Metni tekrar yazayım ki Özkök’ün metin ile yorumu neden ayırmadığını sorgulamak kolay olsun:

“Su 0 derecede dışarıya yeterince ısı verirse katı hâle yani buz hâline geçer. Suyun bu şekilde hâl değişimi su altındaki yaşamı etkilemez. Bunun nedeni suyun buz hâline geçtiğinde yoğunluğunun azalmasıdır.

Buz kütleleri, yoğunlukları suyun yoğunluğundan küçük olduğu için donma gerçekleştikçe su yüzeyine çıkar.

Doğanın canlılara yaptığı bu güzel sürpriz çok soğuk havalarda göl, akarsu, deniz gibi yaşam alanlarında su içindeki ve altındaki canlılığın devam etmesini sağlar.”

Yukarıdaki metinde hem fizik bilgisi var hem yorum.

Doğanın canlılara yaptığı bu güzel sürpriz” ifadesi yorum. Bu kısmı çıkarıp metni şu şekilde yazsak anlamda hiçbir eksilme olmaz:

“Çok soğuk havalarda göl, akarsu, deniz gibi yaşam alanlarında su içindeki ve altındaki canlılık devam eder.”

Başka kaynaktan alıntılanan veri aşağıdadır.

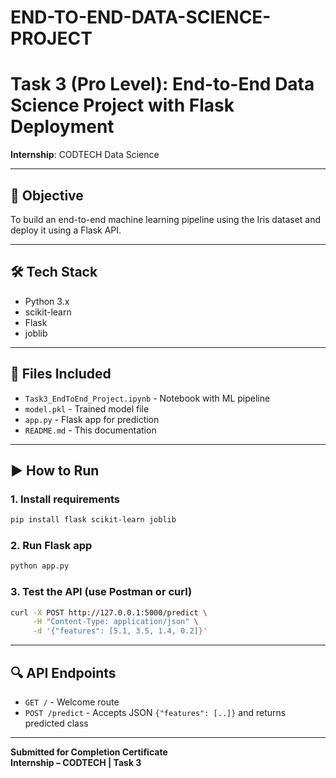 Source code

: # END-TO-END-DATA-SCIENCE-PROJECT
# Task 3 (Pro Level): End-to-End Data Science Project with Flask Deployment

**Internship**: CODTECH Data Science

---

## 🧠 Objective
To build an end-to-end machine learning pipeline using the Iris dataset and deploy it using a Flask API.

---

## 🛠️ Tech Stack
- Python 3.x
- scikit-learn
- Flask
- joblib

---

## 📁 Files Included
- `Task3_EndToEnd_Project.ipynb` - Notebook with ML pipeline
- `model.pkl` - Trained model file
- `app.py` - Flask app for prediction
- `README.md` - This documentation

---

## ▶️ How to Run

### 1. Install requirements
```bash
pip install flask scikit-learn joblib
```

### 2. Run Flask app
```bash
python app.py
```

### 3. Test the API (use Postman or curl)
```bash
curl -X POST http://127.0.0.1:5000/predict \
     -H "Content-Type: application/json" \
     -d '{"features": [5.1, 3.5, 1.4, 0.2]}'
```

---

## 🔍 API Endpoints
- `GET /` - Welcome route
- `POST /predict` - Accepts JSON `{"features": [..]}` and returns predicted class

---

**Submitted for Completion Certificate**  
**Internship – CODTECH | Task 3**
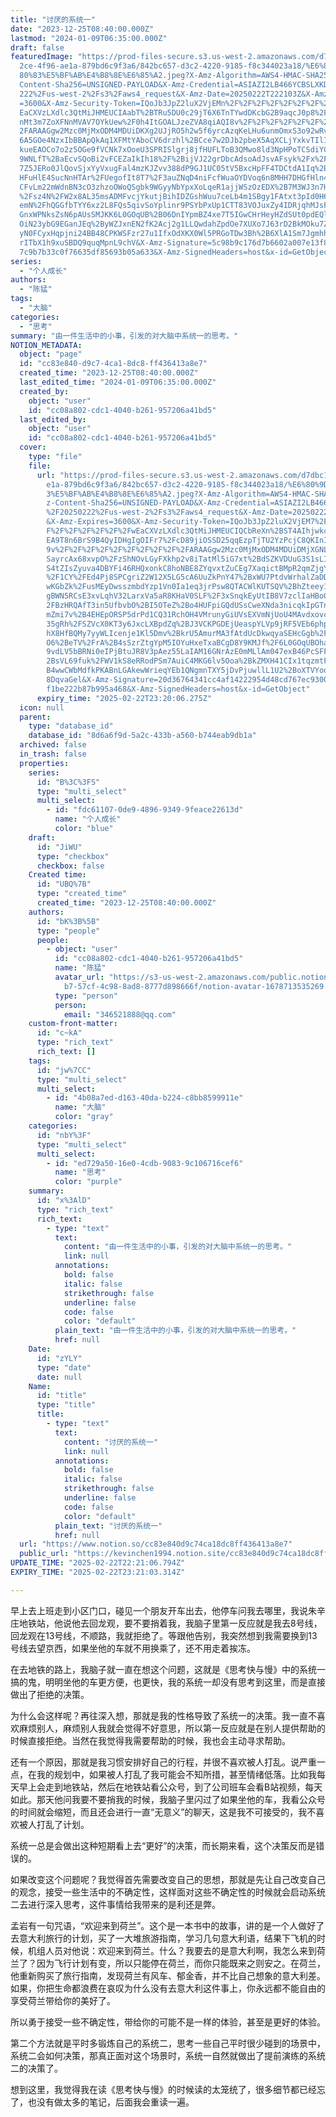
 ```yaml
---
title: "讨厌的系统一"
date: "2023-12-25T08:40:00.000Z"
lastmod: "2024-01-09T06:35:00.000Z"
draft: false
featuredImage: "https://prod-files-secure.s3.us-west-2.amazonaws.com/d7dbc101-8\
  2ce-4f96-ae1a-879bd6c9f3a6/842bc657-d3c2-4220-9185-f8c344023a18/%E6%80%9D%E8%\
  80%83%E5%BF%AB%E4%B8%8E%E6%85%A2.jpeg?X-Amz-Algorithm=AWS4-HMAC-SHA256&X-Amz-\
  Content-Sha256=UNSIGNED-PAYLOAD&X-Amz-Credential=ASIAZI2LB466YCBSLXKD%2F20250\
  222%2Fus-west-2%2Fs3%2Faws4_request&X-Amz-Date=20250222T222103Z&X-Amz-Expires\
  =3600&X-Amz-Security-Token=IQoJb3JpZ2luX2VjEMn%2F%2F%2F%2F%2F%2F%2F%2F%2F%2Fw\
  EaCXVzLXdlc3QtMiJHMEUCIAabT%2BTRu5DU0c29jT6X6TnTYwdDKcbG2B9aqcJ0p8%2FgAiEA0H7\
  nMt3m7ZoXFNnMVAV7OYkUew%2F0h4ItGOALJzeZVA8qiAQI8v%2F%2F%2F%2F%2F%2F%2F%2F%2F%\
  2FARAAGgw2Mzc0MjMxODM4MDUiDKXg2UJjRO5h2w5f6yrcAzqKeLHu6unmOmxS3o92wRv60EOLq6L\
  6A5GOe4NzxIbBBApQkAq1XFMtYAboCV6drzhl%2BCce7w2DJb2pbeX5AqXCLjYxkvTIlIscOq%2FU\
  kueEAOCo7o2z5OGe9fVCNk7xOoeU3SPRISlgrj8jfHUFLToB3QMwo8ld3NpHPoTCSdiYC022vg07J\
  9WNLfT%2BaEcvSQoBi2vFCEZaIkIh18%2F%2BijVJ22grDbcAdsoAdJsvAFsyk%2Fx%2FTMvqpUFh\
  7Z5JERo0JlQovSjxYyVxugFal4mzKJZvv388dP9GJ1UC05tV5BxcHpFF4TDCtdA1Iq%2BDf7Qvtf5\
  HFuHlE4SucNnHTAr%2FUegofIt8T7%2F3auZNqD4niFcfWuaOYDVoq6n8MHH7DHGfHln4X0Tv3gOJ\
  CFvLm22mWdnBN3cO3zhzoOWoQSgbk9WGyyNbYpxXoLqeR1ajjWSzOzEDX%2B7M3WJ3n7HncHJtizE\
  %2Fsz4N%2FW2x8AL35msADMFvcjYkutjBihIDZGshWuu7ceLb4m1SBgy1FAtxt3pId0H6QNX4R44K\
  emN%2FhQGGfbTYY6xz2L8FQs5qivSoYplinr9PSYbPxUp1CTT83VOJuxZy4IDRjqhMJsFoihj8aIC\
  GnxWPNksZsN6pAUsSMJKK6L0GOqUB%2B06DnIYpmBZ4xe7T5IGwCHrHeyHZdSUt0pdEQlcTr3BAkL\
  OiN23ybG9EGanJEq%2ByWZJxnEN2fK2Acj2g1LLQwdahZpdOe7XUXo7J63rD2BkMOku7ZZOGToUsq\
  yN0FCyxHqpjni24BB48CPKWSFzr27u1IfxOdXKX0Wl5PRGoTDw3Bh%2B6XlA1Sm7JgmhhX4wV%2FK\
  rITbX1h9xuSBDQ9quqMpnL9chV&X-Amz-Signature=5c98b9c176d7b6602a007e13f8f7633a23\
  7c9b7b33c0f76635df85693b05a633&X-Amz-SignedHeaders=host&x-id=GetObject"
series:
  - "个人成长"
authors:
  - "陈猛"
tags:
  - "大脑"
categories:
  - "思考"
summary: "由一件生活中的小事，引发的对大脑中系统一的思考。"
NOTION_METADATA:
  object: "page"
  id: "cc83e840-d9c7-4ca1-8dc8-ff436413a8e7"
  created_time: "2023-12-25T08:40:00.000Z"
  last_edited_time: "2024-01-09T06:35:00.000Z"
  created_by:
    object: "user"
    id: "cc08a802-cdc1-4040-b261-957206a41bd5"
  last_edited_by:
    object: "user"
    id: "cc08a802-cdc1-4040-b261-957206a41bd5"
  cover:
    type: "file"
    file:
      url: "https://prod-files-secure.s3.us-west-2.amazonaws.com/d7dbc101-82ce-4f96-a\
        e1a-879bd6c9f3a6/842bc657-d3c2-4220-9185-f8c344023a18/%E6%80%9D%E8%80%8\
        3%E5%BF%AB%E4%B8%8E%E6%85%A2.jpeg?X-Amz-Algorithm=AWS4-HMAC-SHA256&X-Am\
        z-Content-Sha256=UNSIGNED-PAYLOAD&X-Amz-Credential=ASIAZI2LB466VKAGOF3H\
        %2F20250222%2Fus-west-2%2Fs3%2Faws4_request&X-Amz-Date=20250222T222006Z\
        &X-Amz-Expires=3600&X-Amz-Security-Token=IQoJb3JpZ2luX2VjEM7%2F%2F%2F%2\
        F%2F%2F%2F%2F%2F%2FwEaCXVzLXdlc3QtMiJHMEUCIQCbReXn%2BST4AIhjwkcJ5ZR4cqx\
        EA9T8n6BrS9B4QyIDHgIgOIFr7%2FcD89jiOSSD25qqEzpTjTU2YzPcjC8QKInI7hoqiAQI\
        9v%2F%2F%2F%2F%2F%2F%2F%2F%2F%2FARAAGgw2Mzc0MjMxODM4MDUiDMjXGNLUKVWhzm2\
        SayrcAx68xvpO%2FzShNOvLGyFXkhp2v8iTatMl5iG7xt%2BdSZKVDUuG3S1sLI%2B5tEy1\
        S4tZIsZyuva4DBYFi46RHQxonkC8hoNBE8ZYqvxtZuCEg7XaqictBMpR2qmZjgYd5ac2XdJ\
        %2F1CY%2FEd4Pj8SPCgriZ2W12X5LG5cA6UuZkPnY47%2BxWU7PtdvWrhalZaDDACbs2Qt5\
        wKGbZk%2FusMEyDwsszmbdYzp1Vn0Ia1eq3jrPsw8QTACWlKUTSQV%2BhZteey1%2FZvzWq\
        gBWN5RCsE3xvLqhV32LarxVa5aR8KHaV0SLF%2F3xSnqkEyUtIB8V7zclIaHBo0EEVeViw%\
        2FBzHRQAfT3in5UfbvbO%2BI5OTeZ%2Bo4HUFpiGQdUSsCweXNda3nicqkIpGTnaiXKwEeu\
        mZmi7v%2B4EHEpORSP5drPd1CQ31RchOH4VMrunyGiUVsEXVmNjUoU4MAvdxovcK3f6MsEr\
        35gRh%2FSZVcX0KT3y6JxcLXBpdZq%2BJ3VCKPGDEjUeaspYLVp9jRF5VEb6php0nEzq0bo\
        hX8HfBQMy7yyWLIcenje1Kl5Dmv%2BkrU5AmurMA3fAtdUcDkwqyaSEHcGgb%2FNo5%2Bvi\
        O6%2BeTV%2FrA%2B4sSzrZtgYpM5IOYuHxeTxaBCgD8Y9KMJf%2F6L0GOqUBOhaUHLFtlw6\
        9vdLV5bBRNi0eIPjBtuJR8V3pAez55LaIAM16GNrAzE0mMLlAm047exB46PcSFF%2FT5bI%\
        2BsVL69fuk%2FWV1kS8eRRodPSm7AuiC4MKG6lv5Ooa%2BkZMXH41CIx1tqzmtF813e9b%2\
        B4wwCWbMdfkPKABnLGAkewWrieqYEb1QNgmnTXY5jDvPjuwllL1U2%2BoXTVYoqkpk1Ozdd\
        8DqvaGel&X-Amz-Signature=20d36764341cc4af14222954d48cd767ec9300ac72b14c\
        f1be222b87b995a468&X-Amz-SignedHeaders=host&x-id=GetObject"
      expiry_time: "2025-02-22T23:20:06.275Z"
  icon: null
  parent:
    type: "database_id"
    database_id: "8d6a6f9d-5a2c-433b-a560-b744eab9db1a"
  archived: false
  in_trash: false
  properties:
    series:
      id: "B%3C%3FS"
      type: "multi_select"
      multi_select:
        - id: "fdc61107-0de9-4896-9349-9feace22613d"
          name: "个人成长"
          color: "blue"
    draft:
      id: "JiWU"
      type: "checkbox"
      checkbox: false
    Created time:
      id: "UBQ%7B"
      type: "created_time"
      created_time: "2023-12-25T08:40:00.000Z"
    authors:
      id: "bK%3B%5B"
      type: "people"
      people:
        - object: "user"
          id: "cc08a802-cdc1-4040-b261-957206a41bd5"
          name: "陈猛"
          avatar_url: "https://s3-us-west-2.amazonaws.com/public.notion-static.com/775523\
            b7-57cf-4c98-8ad8-8777d898666f/notion-avatar-1678713535269.png"
          type: "person"
          person:
            email: "346521888@qq.com"
    custom-front-matter:
      id: "c~kA"
      type: "rich_text"
      rich_text: []
    tags:
      id: "jw%7CC"
      type: "multi_select"
      multi_select:
        - id: "4b08a7ed-d163-40da-b224-c8bb8599911e"
          name: "大脑"
          color: "gray"
    categories:
      id: "nbY%3F"
      type: "multi_select"
      multi_select:
        - id: "ed729a50-16e0-4cdb-9083-9c106716cef6"
          name: "思考"
          color: "purple"
    summary:
      id: "x%3AlD"
      type: "rich_text"
      rich_text:
        - type: "text"
          text:
            content: "由一件生活中的小事，引发的对大脑中系统一的思考。"
            link: null
          annotations:
            bold: false
            italic: false
            strikethrough: false
            underline: false
            code: false
            color: "default"
          plain_text: "由一件生活中的小事，引发的对大脑中系统一的思考。"
          href: null
    Date:
      id: "zYLY"
      type: "date"
      date: null
    Name:
      id: "title"
      type: "title"
      title:
        - type: "text"
          text:
            content: "讨厌的系统一"
            link: null
          annotations:
            bold: false
            italic: false
            strikethrough: false
            underline: false
            code: false
            color: "default"
          plain_text: "讨厌的系统一"
          href: null
  url: "https://www.notion.so/cc83e840d9c74ca18dc8ff436413a8e7"
  public_url: "https://kevinchen1994.notion.site/cc83e840d9c74ca18dc8ff436413a8e7"
UPDATE_TIME: "2025-02-22T22:21:06.794Z"
EXPIRY_TIME: "2025-02-22T23:21:03.314Z"

---
```

<link rel="stylesheet" href="https://cdn.jsdelivr.net/npm/katex@0.16.2/dist/katex.min.css" integrity="sha384-bYdxxUwYipFNohQlHt0bjN/LCpueqWz13HufFEV1SUatKs1cm4L6fFgCi1jT643X" crossorigin="anonymous">


早上去上班走到小区门口，碰见一个朋友开车出去，他停车问我去哪里，我说朱辛庄地铁站，他说他去回龙观，要不要捎着我，我脑子里第一反应就是我去8号线，回龙观在13号线，不顺路，我就拒绝了。等跟他告别，我突然想到我需要换到13号线去望京西，如果坐他的车就不用换乘了，还不用走着挨冻。


在去地铁的路上，我脑子就一直在想这个问题，这就是《思考快与慢》中的系统一搞的鬼，明明坐他的车更方便，也更快，我的系统一却没有思考到这里，而是直接做出了拒绝的决策。


为什么会这样呢？再往深入想，那就是我的性格导致了系统一的决策。我一直不喜欢麻烦别人，麻烦别人我就会觉得不好意思，所以第一反应就是在别人提供帮助的时候直接拒绝。当然在我觉得我需要帮助的时候，我也会主动寻求帮助。


还有一个原因，那就是我习惯安排好自己的行程，并很不喜欢被人打乱。说严重一点，在我的规划中，如果被人打乱了我可能会不知所措，甚至情绪低落。比如我每天早上会走到地铁站，然后在地铁站看公众号，到了公司班车会看B站视频，每天如此。那天他问我要不要捎我的时候，我脑子里闪过了如果坐他的车，我看公众号的时间就会缩短，而且还会进行一直“无意义”的聊天，这是我不可接受的，我不喜欢被人打乱了计划。


系统一总是会做出这种短期看上去“更好”的决策，而长期来看，这个决策反而是错误的。


如果改变这个问题呢？我觉得首先需要改变自己的思想，那就是先让自己改变自己的观念，接受一些生活中的不确定性，这样面对这些不确定性的时候就会启动系统二去进行深入思考，这件事情给我带来的是利还是弊。


孟岩有一句咒语，“欢迎来到荷兰”。这个是一本书中的故事，讲的是一个人做好了去意大利旅行的计划，买了一大堆旅游指南，学习几句意大利语，结果下飞机的时候，机组人员对他说：欢迎来到荷兰。什么？我要去的是意大利啊，我怎么来到荷兰了？因为飞行计划有变，所以只能停在荷兰，而你只能既来之则安之。在荷兰，他重新购买了旅行指南，发现荷兰有风车、郁金香，并不比自己想象的意大利差。如果，你把生命都浪费在哀叹为什么没有去意大利这件事上，你永远都不能自由的享受荷兰带给你的美好了。


所以勇于接受一些不确定性，带给你的可能不是一样的体验，甚至是更好的体验。


第二个方法就是平时多锻炼自己的系统二，思考一些自己平时很少碰到的场景中，系统二会如何决策，那真正面对这个场景时，系统一自然就做出了提前演练的系统二的决策了。


想到这里，我觉得我在读《思考快与慢》的时候读的太笼统了，很多细节都已经忘了，也没有做太多的笔记，后面我会重读一遍。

Suyun sıfır derecede donması ve donan suyun yoğunluğunun suyun yoğunluğundan küçük olması son derece bilgece ve canlıların hayatını kurtaracak bilinçli bir düzenleme.

Taş, demir gibi maddeler yoğunlaşınca ağırlığı artar.

Suda durum tam tersi. Su donunca yoğunluğu azalıyor.

Evrenin ve evrendeki varlıkların hepsinin birer eser olduğuna, eser sahibinin Allah olduğuna inanırım. İslam inancı budur. Doğadaki varlıklar bilinçli, bilgili, düzenleme fikrine sahip değildir. Güneş, toprak, su, hava, ağaç, bitkiler, hayvanlar… Kâinattaki düzeni kuracak bilinç ve bilgiye sahip değildir, yaratıcı olamazlar.

Fizik, kimya, matematik, biyoloji, kimya, astronomi, geometri, coğrafya kâinatı inceleyen bilim dalları.

Bilginin kaynağı vahiy ve kâinat kitabıdır. İlk insan ilk peygamberdir, Hz. Adem’e kitap verilmiştir. Allah, evreni kitap gibi yaratmış; okunmasını, araştırılmasını, ilim sahibi olunmasını emretmiştir.

Özkök’ün iddia ettiği gibi Müslümanların bilim ile bir problemi yoktur, olamaz da.

Sayın Özkök, yorum ile bilgiyi neden ayırmadı?

Ben yazımda suyun donma yasasını koyanın “doğa” olmasını eleştirdim. Kanunları koyan ve yürütenin Allah olduğunu ifade ettim. Darwinciler ve ateistler, yaratıcıyı kabul etmeyip Allah yerine doğa yaptı, kendi kendine oldu dedikleri için Müslümanlarla aralarında yorum farkı var.

Özkök hayli yaşlandı. Bilgi ile yorumu ayıramaması bunama semptomu mu?

İkinci bir ihtimal, ayırmak istemedi, çarpıtma yaparak benim bilime karşı olduğum imajını vermek istedi.

Yazısının başlığı “Bunların sadece Darwin’le meselesi var sanıyordum.”

Sayın Özkök, benim gibi 52 kitap yayınlamış; hikâye, roman, makale ödülleri almış bir yazarın adını anmıyor. “Bunlar” diyerek güya bütün Yeni Akit yazarlarını karalama kurnazlığını seçiyor.

Yeni Akit’teki her yazarın köşesi var ve herkes kendi yazdıklarından sorumlu. Tıpkı Hürriyet’te olduğu gibi.

Vicdanlı bir eleştiri yapacaksak Özkök’ün yazdıklarını “bunlar” diyerek bütün Hürriyet yazarlarına mal etmek en azından insafsızlık ve vicdansızlıktır.

Özkök ya vicdansızlığı tercih etti ya da bilgi ile yorumu ayıramayacak derecede bunama semptomu gösteriyor ya da benim yazıyı okurken kafa kıyaktı.

Ya da “Muhtar bile olamaz”, “Kaosa kalkan 411 el” manşetlerini attığı günlerdeki gibi kini, mantığının önüne geçti. Akıl tutulması yaşıyor.

Vahap Munyar Bey’e Özkök’ün yazı odasını kontrol etmesini, alkollü iken yazdırmamasını öneririm.

Bunama semptomu ihtimalini de düşünerek Özkök’e ünlü psikiyatrist Prof. Sefa Saygılı’yı ziyaret etmesini tavsiye ederim.

Yaşlandım deyip köşeye çekilmesini de salık veririm.